Dial H For HONK

A review of Untitled Goose Game

So, I got myself Untitled Goose Game for the Switch on Sunday as a little treat after the successful bookstore launch. I've been looking forward to it since its teaser trailer made the rounds a year ago. It took me two not terribly long play sessions over the course of two days to complete the main quest of the game, at which point a number of optional side objectives are unlocked. 

Even with some 100% completion challenges, it's not a long game nor a very large environment. It's definitely a snack as far as games go, but freeform and fun enough that it's possible to savor it nonetheless.

Despite the simplicity of its premise, and its refusal to explain anything beyond "you are a goose" notwithstanding, this game has a beginning, a middle, and an end, and there is a logic that governs your rampage: in each of four areas, your goal is to annoy the inhabitants so much that in a fit of pique they put up a "no gooses allowed" sign, an act which in some way serves to open up a path that was barred to you. This gets you one step closer to your ultimate goal.

From the way paths are closed off to you initially and a few other visual cues, we can infer that none of this is actually arbitrary - everything in this picturesque village has been arranged specifically to keep you out. There's a whole implied arms race between the villagers and the goose that has brought things to this point, whereby in trying to curtail the goose's reign of terror, the village has only provoked its greatest spree yet. 

In a sense, it's a story like Moby Dick or Frankenstein, a tale about the hubris of man thinking nature can ever be fought on his terms, can ever be controlled or contained.

This game isn't particularly retro but it definitely evoked some of the nostalgia for me of a game like King's Quest, A Boy and his Blob, or Maniac Mansion, where the challenge is to look at the disparate elements in a scene and figure out how they can be used to circumvent an obstacle or achieve a goal. With puzzle pieces that rely on physics objects and AI behaviors, though, it's more flexible and dynamic, though, and it's far more forgiving - here, there is no character death, no lose condition, and while your path forward is constrained by design, the solution to obstacles is very much a matter of sandbox play. You don't have to hit on the right solution, just figure out an arrangement of the available elements that lets you get where your'e going or claim your prize.

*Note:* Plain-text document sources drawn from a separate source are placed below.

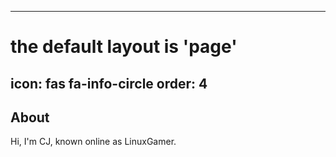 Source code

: ---
# the default layout is 'page'
icon: fas fa-info-circle
order: 4
--

## About
Hi, I'm CJ, known online as LinuxGamer.

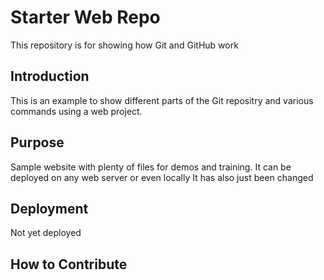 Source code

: # Starter Web Repo

This repository is for showing how Git and GitHub work

## Introduction

This is an example to show different parts of the Git repositry and various commands using a web project.

## Purpose

Sample website with plenty of files for demos and training. 
It can be deployed on any web server or even locally
It has also just been changed

## Deployment

Not yet deployed

## How to Contribute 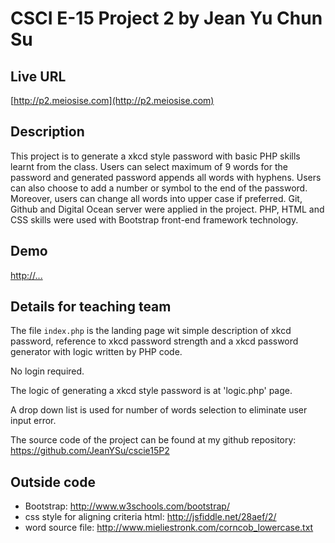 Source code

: # CSCI E-15 Project 2 by Jean Yu Chun Su

## Live URL
[http://p2.meiosise.com](http://p2.meiosise.com)

## Description
This project is to generate a xkcd style password with basic PHP skills learnt from the class.
Users can select maximum of 9 words for the password and generated password appends all words with hyphens.
Users can also choose to add a number or symbol to the end of the password.
Moreover, users can change all words into upper case if preferred.
Git, Github and Digital Ocean server were applied in the project.
PHP, HTML and CSS skills were used with Bootstrap front-end framework technology.

## Demo
[http://...](YouTube)

## Details for teaching team
The file `index.php` is the landing page wit simple description of xkcd password, reference to xkcd password strength and a xkcd password generator with logic written by PHP code.

No login required.

The logic of generating a xkcd style password is at 'logic.php' page.

A drop down list is used for number of words selection to eliminate user input error.

The source code of the project can be found at my github repository: <https://github.com/JeanYSu/cscie15P2>

## Outside code
* Bootstrap: http://www.w3schools.com/bootstrap/
* css style for aligning criteria html: http://jsfiddle.net/28aef/2/
* word source file: http://www.mieliestronk.com/corncob_lowercase.txt
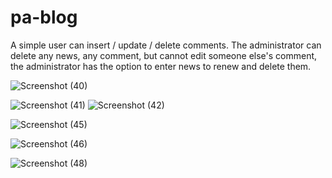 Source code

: # pa-blog
A simple user can insert / update / delete comments.
The administrator can delete any news, any comment, but cannot edit someone else's comment, the administrator has the option to enter news to renew and delete them.


![Screenshot (40)](https://user-images.githubusercontent.com/62449452/151660961-a8befd22-4591-4894-af49-686bebb793c8.png)

![Screenshot (41)](https://user-images.githubusercontent.com/62449452/151660965-9cd4c56a-ad62-41fe-aaf5-e1366ddeaf89.png)
![Screenshot (42)](https://user-images.githubusercontent.com/62449452/151660967-aeeff2f3-72fd-4354-ad5a-89bdb2843488.png)

![Screenshot (45)](https://user-images.githubusercontent.com/62449452/151660970-e467f4b9-5425-4495-ab27-f340da71621d.png)

![Screenshot (46)](https://user-images.githubusercontent.com/62449452/151660974-ca1f760c-b2f6-4ac7-b1b4-f5014afaf19e.png)

![Screenshot (48)](https://user-images.githubusercontent.com/62449452/151660979-7b88c6ba-bb10-416e-a681-4aa06cccda3e.png)

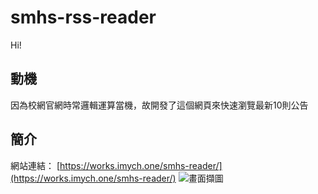 # smhs-rss-reader
Hi!

## 動機
因為校網官網時常邏輯運算當機，故開發了這個網頁來快速瀏覽最新10則公告

## 簡介
網站連結： [https://works.imych.one/smhs-reader/](https://works.imych.one/smhs-reader/)
![畫面擷圖](https://user-images.githubusercontent.com/53697217/75021448-5e94e080-54cf-11ea-8df2-e4da1f4acc4d.png)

I enjoyed the game and will definitely play it (and play around with it) more, but I find myself hoping that its designers will follow up with something larger and more freeform, something like the Grand Theft Auto of being a horrible goose. Or maybe like the Goat Simulator of it.

It's satisfying to realize that the whole time, the goose has a cunning plan... that the to-do list isn't just an arbitrary meta thing but the steps that take the goose from the garden to its goal... but it left me wanting to explore this world more, to really spread my wings and... waddle quickly at an ornithophobic child whose shoelaces I have previously untied.

Do I recommend this game? I give it the same recommendation I give every game: you might like it, if it's the sort of game you like. I do think that developer House House has hit on a magic formula, though. One note I've seen cropping up in people's tweets is that many who have tried and failed to do "evil playthroughs" as a human character on RPGs have gone absolutely feral hog at the chance to play as a horrible goose, perhaps because the goose is not human and the aggressive jerkiness of large waterfowl is something of an internet meme.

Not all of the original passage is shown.